*Problem details:* Every line with "city" in it should be copied from the data.

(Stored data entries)
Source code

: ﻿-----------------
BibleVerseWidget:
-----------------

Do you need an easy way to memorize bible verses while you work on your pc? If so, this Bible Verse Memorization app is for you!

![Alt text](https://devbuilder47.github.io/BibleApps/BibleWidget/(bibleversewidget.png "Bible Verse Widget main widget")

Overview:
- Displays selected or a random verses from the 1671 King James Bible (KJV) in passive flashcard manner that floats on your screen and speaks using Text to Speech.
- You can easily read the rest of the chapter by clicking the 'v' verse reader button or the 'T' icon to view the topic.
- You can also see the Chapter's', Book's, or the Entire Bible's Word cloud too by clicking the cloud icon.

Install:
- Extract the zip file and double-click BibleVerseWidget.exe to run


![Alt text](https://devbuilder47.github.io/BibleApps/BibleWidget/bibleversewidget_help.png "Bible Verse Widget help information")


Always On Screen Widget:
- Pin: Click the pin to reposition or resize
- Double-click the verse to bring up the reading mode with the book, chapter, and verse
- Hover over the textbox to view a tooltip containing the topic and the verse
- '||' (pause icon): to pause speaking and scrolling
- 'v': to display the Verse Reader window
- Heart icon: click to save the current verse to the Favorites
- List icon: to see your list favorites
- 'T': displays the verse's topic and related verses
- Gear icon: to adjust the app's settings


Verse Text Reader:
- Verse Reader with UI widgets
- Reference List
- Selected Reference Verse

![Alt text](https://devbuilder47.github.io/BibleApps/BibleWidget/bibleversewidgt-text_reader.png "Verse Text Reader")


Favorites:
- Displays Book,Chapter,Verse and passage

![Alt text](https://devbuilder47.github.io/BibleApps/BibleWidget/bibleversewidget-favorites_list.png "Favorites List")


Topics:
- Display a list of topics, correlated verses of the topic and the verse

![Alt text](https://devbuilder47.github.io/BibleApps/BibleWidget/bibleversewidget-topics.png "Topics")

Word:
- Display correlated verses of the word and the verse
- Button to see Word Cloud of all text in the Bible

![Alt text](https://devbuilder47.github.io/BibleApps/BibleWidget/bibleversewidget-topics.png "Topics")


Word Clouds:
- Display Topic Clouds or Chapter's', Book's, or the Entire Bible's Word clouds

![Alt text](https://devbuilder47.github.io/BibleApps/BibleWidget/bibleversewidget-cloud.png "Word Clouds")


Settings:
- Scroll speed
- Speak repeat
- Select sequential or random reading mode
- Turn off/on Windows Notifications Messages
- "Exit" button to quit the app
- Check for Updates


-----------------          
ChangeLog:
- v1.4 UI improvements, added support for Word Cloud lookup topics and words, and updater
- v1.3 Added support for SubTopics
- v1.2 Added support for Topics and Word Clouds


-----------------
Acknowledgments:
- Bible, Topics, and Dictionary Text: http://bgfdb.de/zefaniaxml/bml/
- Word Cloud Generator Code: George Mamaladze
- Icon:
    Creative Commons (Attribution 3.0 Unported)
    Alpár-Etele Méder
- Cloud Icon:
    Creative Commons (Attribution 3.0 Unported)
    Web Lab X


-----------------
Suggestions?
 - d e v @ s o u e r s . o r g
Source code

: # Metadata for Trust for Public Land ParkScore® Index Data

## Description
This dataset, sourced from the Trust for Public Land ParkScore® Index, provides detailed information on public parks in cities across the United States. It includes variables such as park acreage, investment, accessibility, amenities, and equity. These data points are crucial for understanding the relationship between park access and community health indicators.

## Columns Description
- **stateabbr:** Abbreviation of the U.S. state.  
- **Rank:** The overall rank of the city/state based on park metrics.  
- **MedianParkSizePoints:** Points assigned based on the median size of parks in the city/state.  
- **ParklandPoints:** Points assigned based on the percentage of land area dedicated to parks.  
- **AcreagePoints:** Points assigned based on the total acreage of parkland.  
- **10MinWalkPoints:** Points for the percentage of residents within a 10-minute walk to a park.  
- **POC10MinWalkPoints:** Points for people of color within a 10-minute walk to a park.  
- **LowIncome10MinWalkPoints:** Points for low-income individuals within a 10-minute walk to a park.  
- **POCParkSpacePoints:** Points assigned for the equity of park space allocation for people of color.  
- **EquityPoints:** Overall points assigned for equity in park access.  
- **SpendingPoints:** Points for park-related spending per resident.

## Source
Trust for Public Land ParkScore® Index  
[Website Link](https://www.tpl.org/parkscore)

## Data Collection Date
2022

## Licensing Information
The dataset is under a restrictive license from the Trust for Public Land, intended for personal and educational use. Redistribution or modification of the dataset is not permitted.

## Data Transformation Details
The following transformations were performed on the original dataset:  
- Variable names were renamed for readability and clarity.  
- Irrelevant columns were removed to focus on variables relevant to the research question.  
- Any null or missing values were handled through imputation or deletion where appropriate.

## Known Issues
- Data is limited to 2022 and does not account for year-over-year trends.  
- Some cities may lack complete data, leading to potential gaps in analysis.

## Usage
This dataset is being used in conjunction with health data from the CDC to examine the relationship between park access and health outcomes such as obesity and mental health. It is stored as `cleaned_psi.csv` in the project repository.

*Exercise response:*
- **Rank:** The overall rank of the city/state based on park metrics.  
- **MedianParkSizePoints:** Points assigned based on the median size of parks in the city/state.  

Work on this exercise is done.